We turn the key in the ignition, and the car starts up.
When our rooms grow dark, we flip the switch, and the lights go on. When we want to relax, we turn on our TV sets, and hundreds of channels are available for our entertainment.
We take all this for granted, never thinking about how these amenities came to be.
It all started with research. A man or woman found support for development of a great idea, and it evolved into something useful for society. Innovations that have made our lives easier, more enjoyable. Innovations that have broadened our access to information. Innovations that can lead to much more, including finally breaking us free of our dangerous reliance on foreign oil.
Yet, Washington regards research as something that can be diminished in value in the interest of fiscal discipline. This unfortunate point of view is reflected in funding cuts at the Fermilab National Accelerator Laboratory in Batavia. It has forced the layoffs of 200 Fermilab employees -- and is a setback for the continuation of cutting edge research.

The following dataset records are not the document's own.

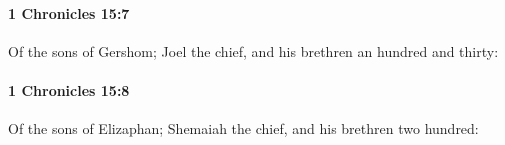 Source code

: 		\paragraph{1 Chronicles 15:7} %
			\label{1CHRONICLES-15-7}

			Of the sons of Gershom; Joel the chief, and his brethren an hundred and thirty:


		\paragraph{1 Chronicles 15:8} %
			\label{1CHRONICLES-15-8}

			Of the sons of Elizaphan; Shemaiah the chief, and his brethren two hundred:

U.S. Rep. Judy Biggert, a Hinsdale Republican, has enlisted the help of scientists in making an appeal to Congress to not only restore funding at Fermilab, but also to assure Argonne National Laboratory near Darien and other federal research facilities don't fall under the budget ax.
Earlier this month, the Science-Engineering-Technology Working Group appealed to members of Congress to continue strong support of research.
"Solutions to many of our greatest concerns -- concerns about health care, national security, about climate change, to name a few -- are awaiting discovery in research laboratories around the country," said Russell Lefevre on behalf of the group "But if we upend our country's 50-year tradition of federal support for research, those solutions will remain undiscovered."
And Illinois would suffer.
The Alliance for Science & Technology Research in America reports that 205,702 people in Illinois are employed in the high technology sector. Many of these jobs are in the suburbs.
And three suburban congressional districts -- the 8th District represented by Melissa Bean, the 9th District represented by Jan Schakowsky and the 13th District represented by Biggert -- are home to hundreds of millions of dollars in federal research and development contracts.
Perhaps there are those in Congress who view research as a nebulous intellectual exercise without value outside of the laboratories. That's simply not true. An estimated 73 percent of all patents granted in the U.S. are attributable to scientific research initially funded by taxpayers through the federal government, according to the research alliance.
And every federal research dollar that is cut just puts us behind the rest of the world in technological innovation. There are better ways to rein in spending than to discourage Yankee ingenuity that has served us so well.